(Stored data)
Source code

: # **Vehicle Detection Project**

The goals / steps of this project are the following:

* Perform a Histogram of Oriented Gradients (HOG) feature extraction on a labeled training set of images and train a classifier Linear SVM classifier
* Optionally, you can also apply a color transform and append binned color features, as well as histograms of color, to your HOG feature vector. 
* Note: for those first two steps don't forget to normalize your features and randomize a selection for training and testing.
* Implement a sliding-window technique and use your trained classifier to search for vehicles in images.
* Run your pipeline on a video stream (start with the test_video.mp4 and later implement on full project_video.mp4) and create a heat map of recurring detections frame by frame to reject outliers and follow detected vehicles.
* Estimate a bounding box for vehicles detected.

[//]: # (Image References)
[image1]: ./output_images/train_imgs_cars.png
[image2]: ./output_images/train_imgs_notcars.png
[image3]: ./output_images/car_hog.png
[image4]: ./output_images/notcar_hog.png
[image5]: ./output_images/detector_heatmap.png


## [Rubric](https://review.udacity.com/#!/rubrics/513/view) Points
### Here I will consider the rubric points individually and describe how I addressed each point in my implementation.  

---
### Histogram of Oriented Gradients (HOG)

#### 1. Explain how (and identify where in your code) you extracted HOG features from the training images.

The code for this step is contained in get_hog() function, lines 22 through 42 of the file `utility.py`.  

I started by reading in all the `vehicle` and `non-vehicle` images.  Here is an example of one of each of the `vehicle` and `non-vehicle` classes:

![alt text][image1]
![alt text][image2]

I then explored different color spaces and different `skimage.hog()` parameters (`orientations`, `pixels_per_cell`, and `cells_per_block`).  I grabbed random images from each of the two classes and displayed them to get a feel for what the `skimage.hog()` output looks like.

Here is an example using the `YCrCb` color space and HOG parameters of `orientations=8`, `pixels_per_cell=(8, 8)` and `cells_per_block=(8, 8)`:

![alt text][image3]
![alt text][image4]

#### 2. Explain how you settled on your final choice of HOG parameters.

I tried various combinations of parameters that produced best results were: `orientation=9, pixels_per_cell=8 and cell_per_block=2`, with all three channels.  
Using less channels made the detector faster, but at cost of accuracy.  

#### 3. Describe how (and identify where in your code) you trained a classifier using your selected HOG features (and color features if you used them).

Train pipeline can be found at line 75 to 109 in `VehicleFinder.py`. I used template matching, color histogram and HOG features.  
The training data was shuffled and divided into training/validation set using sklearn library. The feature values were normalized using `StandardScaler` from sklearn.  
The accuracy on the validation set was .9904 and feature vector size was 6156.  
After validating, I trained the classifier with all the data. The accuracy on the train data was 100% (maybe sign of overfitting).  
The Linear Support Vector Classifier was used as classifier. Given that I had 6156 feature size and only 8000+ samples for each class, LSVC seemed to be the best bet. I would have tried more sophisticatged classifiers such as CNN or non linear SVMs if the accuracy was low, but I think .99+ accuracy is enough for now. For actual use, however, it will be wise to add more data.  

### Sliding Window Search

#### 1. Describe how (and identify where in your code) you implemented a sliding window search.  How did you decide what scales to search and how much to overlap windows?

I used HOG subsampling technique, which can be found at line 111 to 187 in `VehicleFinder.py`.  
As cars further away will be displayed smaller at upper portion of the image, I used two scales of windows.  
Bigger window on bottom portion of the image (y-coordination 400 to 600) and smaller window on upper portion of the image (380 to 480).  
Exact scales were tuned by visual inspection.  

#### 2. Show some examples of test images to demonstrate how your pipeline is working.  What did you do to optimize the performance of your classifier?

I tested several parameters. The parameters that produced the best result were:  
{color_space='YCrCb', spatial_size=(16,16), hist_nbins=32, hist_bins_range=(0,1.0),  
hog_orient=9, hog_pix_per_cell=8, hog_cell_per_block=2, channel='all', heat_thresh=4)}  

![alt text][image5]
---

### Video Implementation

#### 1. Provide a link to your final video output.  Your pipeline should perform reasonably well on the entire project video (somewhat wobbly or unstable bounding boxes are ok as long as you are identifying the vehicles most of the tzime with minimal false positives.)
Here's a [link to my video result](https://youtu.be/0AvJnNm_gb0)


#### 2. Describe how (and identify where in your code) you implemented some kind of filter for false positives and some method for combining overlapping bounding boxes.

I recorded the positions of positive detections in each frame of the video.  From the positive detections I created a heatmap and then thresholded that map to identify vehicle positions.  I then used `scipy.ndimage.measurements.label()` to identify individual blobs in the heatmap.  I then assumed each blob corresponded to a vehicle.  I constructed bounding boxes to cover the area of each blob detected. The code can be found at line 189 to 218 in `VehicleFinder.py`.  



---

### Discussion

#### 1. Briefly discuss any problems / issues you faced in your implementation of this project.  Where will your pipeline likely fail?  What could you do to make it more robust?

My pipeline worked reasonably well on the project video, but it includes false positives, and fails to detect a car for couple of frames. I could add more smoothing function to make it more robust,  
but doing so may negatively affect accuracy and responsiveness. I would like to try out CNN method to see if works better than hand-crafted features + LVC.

[EXERCISE DETAILS]:
Please copy every line of the data that carries the string "scales".

[RESPONSE TO THE TASK]:
#### 1. Describe how (and identify where in your code) you implemented a sliding window search.  How did you decide what scales to search and how much to overlap windows?
As cars further away will be displayed smaller at upper portion of the image, I used two scales of windows.  
Exact scales were tuned by visual inspection.  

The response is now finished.